## What you need to do
Leaving every image behind, reproduce the records word for word.

## Task input
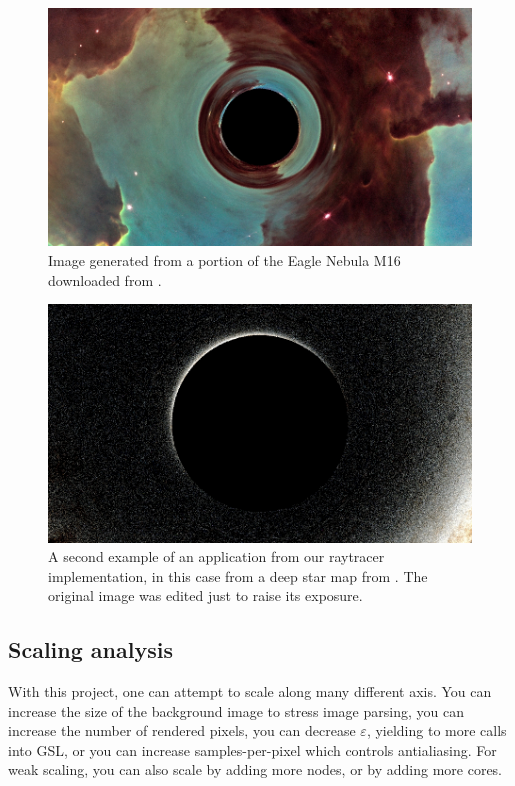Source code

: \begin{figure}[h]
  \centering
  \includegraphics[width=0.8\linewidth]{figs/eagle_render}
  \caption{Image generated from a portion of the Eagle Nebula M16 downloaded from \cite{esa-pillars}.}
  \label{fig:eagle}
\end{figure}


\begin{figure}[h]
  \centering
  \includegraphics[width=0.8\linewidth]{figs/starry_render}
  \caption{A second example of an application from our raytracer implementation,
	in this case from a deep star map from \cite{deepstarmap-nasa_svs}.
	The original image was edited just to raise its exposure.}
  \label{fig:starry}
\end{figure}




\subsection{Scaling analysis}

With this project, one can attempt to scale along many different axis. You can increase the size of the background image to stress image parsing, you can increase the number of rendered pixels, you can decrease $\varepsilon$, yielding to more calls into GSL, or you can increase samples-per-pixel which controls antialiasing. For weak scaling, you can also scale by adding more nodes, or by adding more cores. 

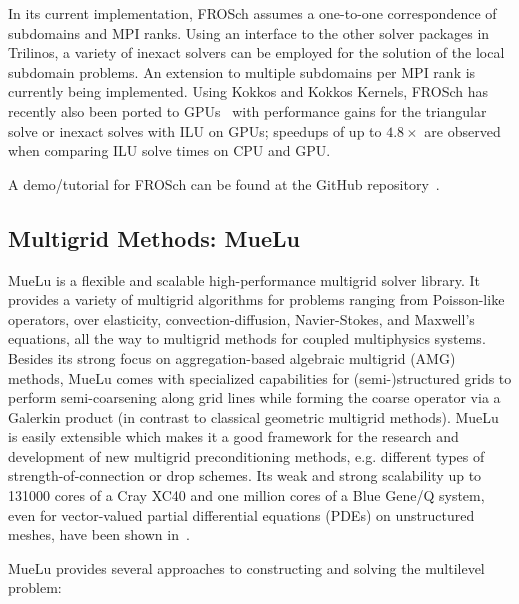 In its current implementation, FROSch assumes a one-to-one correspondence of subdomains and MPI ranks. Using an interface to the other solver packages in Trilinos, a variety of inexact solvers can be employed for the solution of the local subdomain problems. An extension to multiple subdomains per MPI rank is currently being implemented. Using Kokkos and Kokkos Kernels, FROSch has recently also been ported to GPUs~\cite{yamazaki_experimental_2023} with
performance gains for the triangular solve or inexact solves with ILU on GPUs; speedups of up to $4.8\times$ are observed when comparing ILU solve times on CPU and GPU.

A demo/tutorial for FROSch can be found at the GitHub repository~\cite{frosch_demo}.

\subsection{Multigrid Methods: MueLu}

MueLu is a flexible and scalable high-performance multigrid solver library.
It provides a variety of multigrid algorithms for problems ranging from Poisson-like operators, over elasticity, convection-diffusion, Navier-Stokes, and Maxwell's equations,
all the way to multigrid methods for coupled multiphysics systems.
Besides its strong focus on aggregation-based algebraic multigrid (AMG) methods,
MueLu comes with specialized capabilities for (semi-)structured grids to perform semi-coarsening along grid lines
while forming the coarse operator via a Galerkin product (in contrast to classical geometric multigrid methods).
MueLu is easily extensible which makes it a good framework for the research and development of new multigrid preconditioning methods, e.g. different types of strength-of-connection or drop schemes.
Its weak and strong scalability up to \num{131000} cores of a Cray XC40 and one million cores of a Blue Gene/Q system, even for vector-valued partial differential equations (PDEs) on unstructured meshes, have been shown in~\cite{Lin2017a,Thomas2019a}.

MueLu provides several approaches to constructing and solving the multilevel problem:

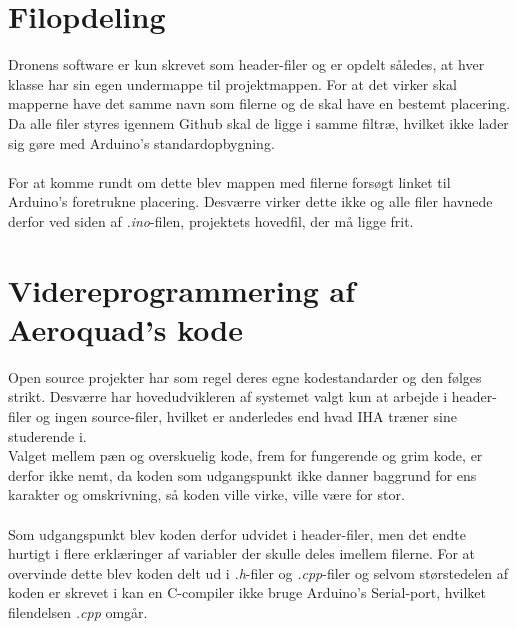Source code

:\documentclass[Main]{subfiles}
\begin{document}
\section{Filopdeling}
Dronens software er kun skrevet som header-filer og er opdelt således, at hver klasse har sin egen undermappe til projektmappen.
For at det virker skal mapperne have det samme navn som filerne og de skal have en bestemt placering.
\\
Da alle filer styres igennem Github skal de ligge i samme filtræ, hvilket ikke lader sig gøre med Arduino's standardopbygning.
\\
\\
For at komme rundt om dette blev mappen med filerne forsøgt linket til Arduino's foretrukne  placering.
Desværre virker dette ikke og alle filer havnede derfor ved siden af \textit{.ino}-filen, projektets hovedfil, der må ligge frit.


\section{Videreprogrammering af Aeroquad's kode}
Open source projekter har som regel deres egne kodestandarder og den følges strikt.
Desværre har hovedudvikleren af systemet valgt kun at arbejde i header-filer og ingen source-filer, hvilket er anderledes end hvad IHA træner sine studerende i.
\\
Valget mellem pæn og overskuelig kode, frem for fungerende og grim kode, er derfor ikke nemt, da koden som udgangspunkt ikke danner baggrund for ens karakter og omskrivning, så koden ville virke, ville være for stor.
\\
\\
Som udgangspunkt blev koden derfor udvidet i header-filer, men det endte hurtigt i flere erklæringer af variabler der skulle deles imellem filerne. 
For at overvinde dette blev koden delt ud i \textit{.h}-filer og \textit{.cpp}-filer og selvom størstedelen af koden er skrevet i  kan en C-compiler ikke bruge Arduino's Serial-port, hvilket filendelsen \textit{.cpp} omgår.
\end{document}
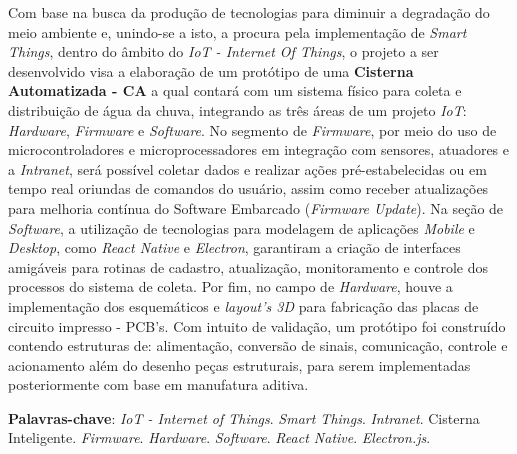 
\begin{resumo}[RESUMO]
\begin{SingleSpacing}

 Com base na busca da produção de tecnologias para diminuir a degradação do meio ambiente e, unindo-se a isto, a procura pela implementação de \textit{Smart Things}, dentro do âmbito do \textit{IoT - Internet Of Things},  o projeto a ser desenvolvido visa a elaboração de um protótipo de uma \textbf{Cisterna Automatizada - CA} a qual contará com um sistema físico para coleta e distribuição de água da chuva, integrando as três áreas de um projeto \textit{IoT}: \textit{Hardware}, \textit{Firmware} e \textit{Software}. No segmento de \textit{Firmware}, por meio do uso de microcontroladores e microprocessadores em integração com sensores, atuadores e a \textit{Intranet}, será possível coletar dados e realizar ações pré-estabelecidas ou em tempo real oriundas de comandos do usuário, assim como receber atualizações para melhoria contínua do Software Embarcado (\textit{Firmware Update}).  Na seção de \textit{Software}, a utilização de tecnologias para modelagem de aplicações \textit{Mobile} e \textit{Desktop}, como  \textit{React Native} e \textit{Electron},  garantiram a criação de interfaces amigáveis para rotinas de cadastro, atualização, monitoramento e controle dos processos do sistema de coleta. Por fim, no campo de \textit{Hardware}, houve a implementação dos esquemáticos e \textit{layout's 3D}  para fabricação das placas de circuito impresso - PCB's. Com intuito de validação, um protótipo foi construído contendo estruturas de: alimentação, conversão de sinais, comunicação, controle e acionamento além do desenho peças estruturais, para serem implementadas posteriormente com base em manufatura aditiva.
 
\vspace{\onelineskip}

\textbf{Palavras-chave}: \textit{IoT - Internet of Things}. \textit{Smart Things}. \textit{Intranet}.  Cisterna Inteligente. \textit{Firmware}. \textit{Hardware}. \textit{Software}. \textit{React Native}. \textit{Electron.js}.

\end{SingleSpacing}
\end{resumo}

## Solution to this task
Source code

: \begin{figure}[h]
  \centering
  \includegraphics[width=0.8\linewidth]{figs/eagle_render}
  \caption{Image generated from a portion of the Eagle Nebula M16 downloaded from \cite{esa-pillars}.}
  \label{fig:eagle}
\end{figure}


\begin{figure}[h]
  \centering
  \includegraphics[width=0.8\linewidth]{figs/starry_render}
  \caption{A second example of an application from our raytracer implementation,
	in this case from a deep star map from \cite{deepstarmap-nasa_svs}.
	The original image was edited just to raise its exposure.}
  \label{fig:starry}
\end{figure}




\subsection{Scaling analysis}

With this project, one can attempt to scale along many different axis. You can increase the size of the background image to stress image parsing, you can increase the number of rendered pixels, you can decrease $\varepsilon$, yielding to more calls into GSL, or you can increase samples-per-pixel which controls antialiasing. For weak scaling, you can also scale by adding more nodes, or by adding more cores. 

 In its current implementation, FROSch assumes a one-to-one correspondence of subdomains and MPI ranks. Using an interface to the other solver packages in Trilinos, a variety of inexact solvers can be employed for the solution of the local subdomain problems. An extension to multiple subdomains per MPI rank is currently being implemented. Using Kokkos and Kokkos Kernels, FROSch has recently also been ported to GPUs~\cite{yamazaki_experimental_2023} with
performance gains for the triangular solve or inexact solves with ILU on GPUs; speedups of up to $4.8\times$ are observed when comparing ILU solve times on CPU and GPU.

A demo/tutorial for FROSch can be found at the GitHub repository~\cite{frosch_demo}.

\subsection{Multigrid Methods: MueLu}

MueLu is a flexible and scalable high-performance multigrid solver library.
It provides a variety of multigrid algorithms for problems ranging from Poisson-like operators, over elasticity, convection-diffusion, Navier-Stokes, and Maxwell's equations,
all the way to multigrid methods for coupled multiphysics systems.
Besides its strong focus on aggregation-based algebraic multigrid (AMG) methods,
MueLu comes with specialized capabilities for (semi-)structured grids to perform semi-coarsening along grid lines
while forming the coarse operator via a Galerkin product (in contrast to classical geometric multigrid methods).
MueLu is easily extensible which makes it a good framework for the research and development of new multigrid preconditioning methods, e.g. different types of strength-of-connection or drop schemes.
Its weak and strong scalability up to \num{131000} cores of a Cray XC40 and one million cores of a Blue Gene/Q system, even for vector-valued partial differential equations (PDEs) on unstructured meshes, have been shown in~\cite{Lin2017a,Thomas2019a}.

MueLu provides several approaches to constructing and solving the multilevel problem:

Source code

:\documentclass[Main]{subfiles}
\begin{document}
\section{Filopdeling}
Dronens software er kun skrevet som header-filer og er opdelt således, at hver klasse har sin egen undermappe til projektmappen.
For at det virker skal mapperne have det samme navn som filerne og de skal have en bestemt placering.
\\
Da alle filer styres igennem Github skal de ligge i samme filtræ, hvilket ikke lader sig gøre med Arduino's standardopbygning.
\\
\\
For at komme rundt om dette blev mappen med filerne forsøgt linket til Arduino's foretrukne  placering.
Desværre virker dette ikke og alle filer havnede derfor ved siden af \textit{.ino}-filen, projektets hovedfil, der må ligge frit.


\section{Videreprogrammering af Aeroquad's kode}
Open source projekter har som regel deres egne kodestandarder og den følges strikt.
Desværre har hovedudvikleren af systemet valgt kun at arbejde i header-filer og ingen source-filer, hvilket er anderledes end hvad IHA træner sine studerende i.
\\
Valget mellem pæn og overskuelig kode, frem for fungerende og grim kode, er derfor ikke nemt, da koden som udgangspunkt ikke danner baggrund for ens karakter og omskrivning, så koden ville virke, ville være for stor.
\\
\\
Som udgangspunkt blev koden derfor udvidet i header-filer, men det endte hurtigt i flere erklæringer af variabler der skulle deles imellem filerne. 
For at overvinde dette blev koden delt ud i \textit{.h}-filer og \textit{.cpp}-filer og selvom størstedelen af koden er skrevet i  kan en C-compiler ikke bruge Arduino's Serial-port, hvilket filendelsen \textit{.cpp} omgår.
\end{document}
\begin{resumo}[RESUMO]
\begin{SingleSpacing}

 Com base na busca da produção de tecnologias para diminuir a degradação do meio ambiente e, unindo-se a isto, a procura pela implementação de \textit{Smart Things}, dentro do âmbito do \textit{IoT - Internet Of Things},  o projeto a ser desenvolvido visa a elaboração de um protótipo de uma \textbf{Cisterna Automatizada - CA} a qual contará com um sistema físico para coleta e distribuição de água da chuva, integrando as três áreas de um projeto \textit{IoT}: \textit{Hardware}, \textit{Firmware} e \textit{Software}. No segmento de \textit{Firmware}, por meio do uso de microcontroladores e microprocessadores em integração com sensores, atuadores e a \textit{Intranet}, será possível coletar dados e realizar ações pré-estabelecidas ou em tempo real oriundas de comandos do usuário, assim como receber atualizações para melhoria contínua do Software Embarcado (\textit{Firmware Update}).  Na seção de \textit{Software}, a utilização de tecnologias para modelagem de aplicações \textit{Mobile} e \textit{Desktop}, como  \textit{React Native} e \textit{Electron},  garantiram a criação de interfaces amigáveis para rotinas de cadastro, atualização, monitoramento e controle dos processos do sistema de coleta. Por fim, no campo de \textit{Hardware}, houve a implementação dos esquemáticos e \textit{layout's 3D}  para fabricação das placas de circuito impresso - PCB's. Com intuito de validação, um protótipo foi construído contendo estruturas de: alimentação, conversão de sinais, comunicação, controle e acionamento além do desenho peças estruturais, para serem implementadas posteriormente com base em manufatura aditiva.
 
\vspace{\onelineskip}

\textbf{Palavras-chave}: \textit{IoT - Internet of Things}. \textit{Smart Things}. \textit{Intranet}.  Cisterna Inteligente. \textit{Firmware}. \textit{Hardware}. \textit{Software}. \textit{React Native}. \textit{Electron.js}.

\end{SingleSpacing}
\end{resumo}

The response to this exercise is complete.